● WORK INSTRUCTIONS
Show the lines below where "Wednesday" occurs.

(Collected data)
↓
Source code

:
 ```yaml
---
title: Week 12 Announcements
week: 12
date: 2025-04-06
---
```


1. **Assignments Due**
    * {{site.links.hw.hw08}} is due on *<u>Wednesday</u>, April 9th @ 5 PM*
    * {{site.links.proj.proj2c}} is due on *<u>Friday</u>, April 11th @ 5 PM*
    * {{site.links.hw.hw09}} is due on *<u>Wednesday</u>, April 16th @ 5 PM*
↑
● YOUR SOLUTION
    * {{site.links.hw.hw08}} is due on *<u>Wednesday</u>, April 9th @ 5 PM*
    * {{site.links.hw.hw09}} is due on *<u>Wednesday</u>, April 16th @ 5 PM*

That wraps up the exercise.